Glad to hear that it can work. The techniques described sound good but i'm afraid that it'd be too much work for when i need to rush off to uni, applying makeup as it is, is too time consuming so mixing like that would not be possible for me on a daily basis unless i want to be even later and miss my train! I'm thinking i could apply each colour roughly on my face and blend away with the help of Fix+ which i already use with Studio Tech? And i would probably apply NC42 as a rough base all over (as i am a NC42 but it's like i have natural NC43 tones applied sheerly all over the top and particulary more in some areas, in a similar way that people would do with bronzer) and so then i could apply NC43 over as a wash and where i need it more? I'm not sure if that's a reasonable, quick, workable way of doing it either but i've got a scraping of NC42 left from last year which would be enough for one application so i may try it out. 

Anymore advice is welcome before i try out the experiment with the only little bit of NC42 i have left!

I'm tempted to just buy Select spf foundation as it would be easier to do this but i know i love Studio Tech better.. and i've heard Select comes off really easily at just the slightest touch  of water/oil etc and photographs with a white cast due to the SPF. I'm also wanting to get Studio Fix as an alternative foundation..but that might not be as easy to mix and use like that so not sure.


----------



## turtle_pixie_ (Jan 8, 2006)

Sushi, why not make it up before hand the night before or even permanately make one up? that seems like a sensible idea


----------



## Sushi_Flower (Jan 8, 2006)

That would be very convenient but mixing a whole compact of Studio Tech and then storing it hygeinicly seems hard, how would you say would be the best way to do it, use half of each colour and mix like crazy and it would make 'one' compact amount and would i be best keeping it in the compact after mixing?
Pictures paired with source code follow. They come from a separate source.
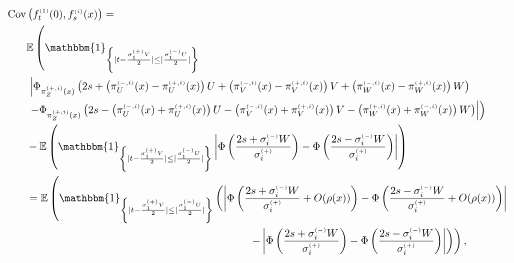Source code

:\documentclass[12pt]{article}
\theoremstyle{Theorem}
\begin{document}
{\small
\begin{align*}
 \text{Cov}\left(f_{t}^{\scriptscriptstyle(1)}(0), f_{s}^{\scriptscriptstyle(i)}(x) \right) & =  \\ 
 & \hspace{-2.5cm} \mathbb{E}\left(\mathbbm{1}_{\left\{ |t - \frac{\sigma^{\scriptscriptstyle (+)}_{1}V}{2}| \leq |\frac{\sigma^{\scriptscriptstyle (-)}_{1}U}{2}|\right\}}\right. \\
&\hspace{-2.5cm} \left. \left|\Phi_{ \pi^{\scriptscriptstyle(+, i)}_{Z}(x)}\left( 2s + \left( \pi^{\scriptscriptstyle(-, i)}_{U}(x)- \pi^{\scriptscriptstyle(+, i)}_{U}(x)\right) U + \left(\pi^{\scriptscriptstyle(-, i)}_{V}(x)- \pi^{\scriptscriptstyle(+, i)}_{V}(x)\right)V + \left(\pi^{\scriptscriptstyle(-, i)}_{W}(x) - \pi^{\scriptscriptstyle(+, i)}_{W}(x)\right) W \right) \right. \right.  \nonumber \\
& \hspace{-2.5cm}\left. \left.  - \Phi_{ \pi^{\scriptscriptstyle(+, i)}_{Z}(x)}\left( 2s - \left( \pi^{\scriptscriptstyle(-, i)}_{U}(x)+ \pi^{\scriptscriptstyle(+, i)}_{U}(x)\right) U - \left(\pi^{\scriptscriptstyle(-, i)}_{V}(x)+ \pi^{\scriptscriptstyle(+, i)}_{V}(x)\right)V   - \left( \pi^{\scriptscriptstyle(+, i)}_{W}(x) +  \pi^{\scriptscriptstyle(-, i)}_{W}(x) \right)W \right)  \right| \right) \\
& \hspace{-2.5cm} - \mathbb{E}\left(\mathbbm{1}_{\left\{ |t - \frac{\sigma^{\scriptscriptstyle (+)}_{1}V}{2}| \leq |\frac{\sigma^{\scriptscriptstyle (-)}_{1}U}{2}|\right\}}\left|\Phi\left(\frac{2s + \sigma^{\scriptscriptstyle (-)}_{i}W}{\sigma^{\scriptscriptstyle (+)}_{i}} \right) - \Phi\left(\frac{2s -\sigma^{\scriptscriptstyle (-)}_{i}W }{\sigma^{\scriptscriptstyle (+)}_{i}} \right)\right|\right)\\
& \hspace{-2.5cm} = \mathbb{E}\left(\mathbbm{1}_{\left\{ |t - \frac{\sigma^{\scriptscriptstyle (+)}_{1}V}{2}| \leq |\frac{\sigma^{\scriptscriptstyle (-)}_{1}U}{2}|\right\}} \left(\left|\Phi\left(\frac{2s + \sigma^{\scriptscriptstyle (-)}_{i}W}{\sigma^{\scriptscriptstyle (+)}_{i}} + O(\rho(x)) \right) - \Phi\left(\frac{2s -\sigma^{\scriptscriptstyle (-)}_{i}W }{\sigma^{\scriptscriptstyle (+)}_{i}} + O(\rho(x))\right)\right| \right. \right. \\
& \hspace{4.75cm} \left.\left. -  \left|\Phi\left(\frac{2s + \sigma^{\scriptscriptstyle (-)}_{i}W}{\sigma^{\scriptscriptstyle (+)}_{i}} \right) - \Phi\left(\frac{2s -\sigma^{\scriptscriptstyle (-)}_{i}W }{\sigma^{\scriptscriptstyle (+)}_{i}} \right)\right| \right)\right),
\end{align*}
}
\end{document}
It could work, but it could be an expensive risk that could go wrong which is what i'm worried about.


----------



## pumpkincat210 (Jan 8, 2006)

You could store it in a little sample sized jar or just try mixing enough only for a few days. Then you won't have wasted it or have to worry about the hygenic risks.  I mix my studio tech when i'm transitioning from a tan and it works really well.


----------



## turtle_pixie_ (Jan 8, 2006)

I agree with pumpkincat. then theres no hygeine risks, which i forgot about.


----------



## Sushi_Flower (Jan 8, 2006)

I guess that could work, i just need to try it out i guess.  Ooh you mix your Studio Tech Pumpkin Cat! How exactly do you go about mixing yours and do you use the 2 closest shade to your skin?


----------



## Sushi_Flower (Jan 8, 2006)

Bump as i may end up doing the mixing experiment tomorrow and need as much advice i can get!


----------



## Sushi_Flower (Jan 9, 2006)

Ok i just did this now, i applied NC42 all over sheerly, then NC43 all over it sheerly and made sure it was all blended in well with the help of Fix+....and it looked ok but i realised i really don't need the NC42 on me, it just goes on too light and ashy looking on me and leaves grey tones over my face (the NC43 leaves grey tones too but the NC42 is more obvious) and i realised i need C40 mixed in with NC43 instead as C40 is very yellow and i need alot of yellow with the golden tones of NC43...BUT..Studio Tech doesn't come in C40! Only Studio Fix does! Why?! Do only users of Studio Fix have C40 skin colour..?!?   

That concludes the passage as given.